Hej, hej. Witajcie po wielu latach - nie wiem kiedy minęło to ponad 10 lat od założenia konta.
Wpadam na chwilkę, ale przyznam, że ogromną sympatią wspominam ten forumowy czas.
Po tych 12 latach od założenia, ogórd naprawę się rozrósł. Po prawej żywopłot grabowy a po lewej niezniszczalna La Reine Victoria.
Ta część w całości powstała w tym roku, na wiosnę. Postanowiliśmy skuć połowę tarasu i zamienić go w ogród. Pracowaliśmy całą rodziną 2 miesiące (dzieci mi już bardzo mocno urosly

). Zwróccie uwagę, jak duże są wiśnie.
A tak było już na jesień. Ponieważ posadzone róże i hortensje, są bardzo mało, królowały główine dalie i kwiaty jednoroczne.
Mąż zrobił też mi schodki do ogródu kuchennego i oczywiście donice. Sama woziłam zrebki taczkami, z rowu kolejowego oddalonego 400 metrów dalej.
Warzywa na oborniku udały się wspaniale
A to nowy taras - też wykonany przez męża.
Thomas Graham przy tarasie - chyba go nie zdążyliście poznać.
Nowe zestawy bylin. Co do nich, jestem bardzo zmienna.
Wreszcie po wielu latach , udały sie jakiś piwonie. Nie miałam do nich szczęścia.

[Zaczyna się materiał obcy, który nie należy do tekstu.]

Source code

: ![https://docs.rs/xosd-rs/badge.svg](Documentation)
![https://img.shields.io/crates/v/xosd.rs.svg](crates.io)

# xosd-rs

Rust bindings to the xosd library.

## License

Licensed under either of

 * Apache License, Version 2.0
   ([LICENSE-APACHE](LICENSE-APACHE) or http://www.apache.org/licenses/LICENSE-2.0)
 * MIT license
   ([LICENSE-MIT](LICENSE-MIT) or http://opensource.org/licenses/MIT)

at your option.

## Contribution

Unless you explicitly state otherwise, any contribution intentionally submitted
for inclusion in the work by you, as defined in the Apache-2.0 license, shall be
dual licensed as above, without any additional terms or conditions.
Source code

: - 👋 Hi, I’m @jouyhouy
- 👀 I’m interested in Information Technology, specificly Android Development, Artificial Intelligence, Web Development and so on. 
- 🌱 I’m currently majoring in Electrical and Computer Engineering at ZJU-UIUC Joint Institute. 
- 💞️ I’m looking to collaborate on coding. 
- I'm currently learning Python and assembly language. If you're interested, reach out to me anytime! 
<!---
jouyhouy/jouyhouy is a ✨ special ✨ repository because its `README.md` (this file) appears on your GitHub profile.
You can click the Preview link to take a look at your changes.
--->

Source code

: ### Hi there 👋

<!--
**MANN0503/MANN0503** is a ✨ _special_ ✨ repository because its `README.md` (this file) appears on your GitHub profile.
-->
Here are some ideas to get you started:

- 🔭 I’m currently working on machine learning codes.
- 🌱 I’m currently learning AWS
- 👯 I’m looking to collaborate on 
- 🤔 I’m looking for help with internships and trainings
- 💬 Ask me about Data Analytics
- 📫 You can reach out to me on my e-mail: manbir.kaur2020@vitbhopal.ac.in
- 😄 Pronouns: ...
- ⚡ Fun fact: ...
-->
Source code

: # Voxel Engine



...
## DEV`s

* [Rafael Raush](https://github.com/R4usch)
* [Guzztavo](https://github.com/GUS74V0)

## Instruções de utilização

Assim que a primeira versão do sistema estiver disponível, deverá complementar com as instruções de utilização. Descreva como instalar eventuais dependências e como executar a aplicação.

Hortensje za to kwitną niezawodnie od lat.
Jedna z ukochanych od lat róż, delikatna New Dawn
Róże na froncie kwitną mi najlepiej.
Choć nie widac po tym zdjęciu, ale część róż na różance umarła. Będą zmiany. Constance Spy oczywiście zostaje.
Krzewy dominują głównie w maju. Nie publikowałam zdjęć, ale królują wiśnie, jabłonie ozdobne, likaki, a w tym roku powróciły też tulipany w rabatkach.
Niektóre drzewa, celowo mocno przycinam. Choć nie wkleiłam, te na fronie to prawdziwe drzewska, które już przysłaniają dach. Mój syn mówi, że mieszka w domu na drzewie, bo gałęzie wchodzą mu niemal do pokoju na poddaszu.
Róże z górnego ogródka kwitną najpiękniej.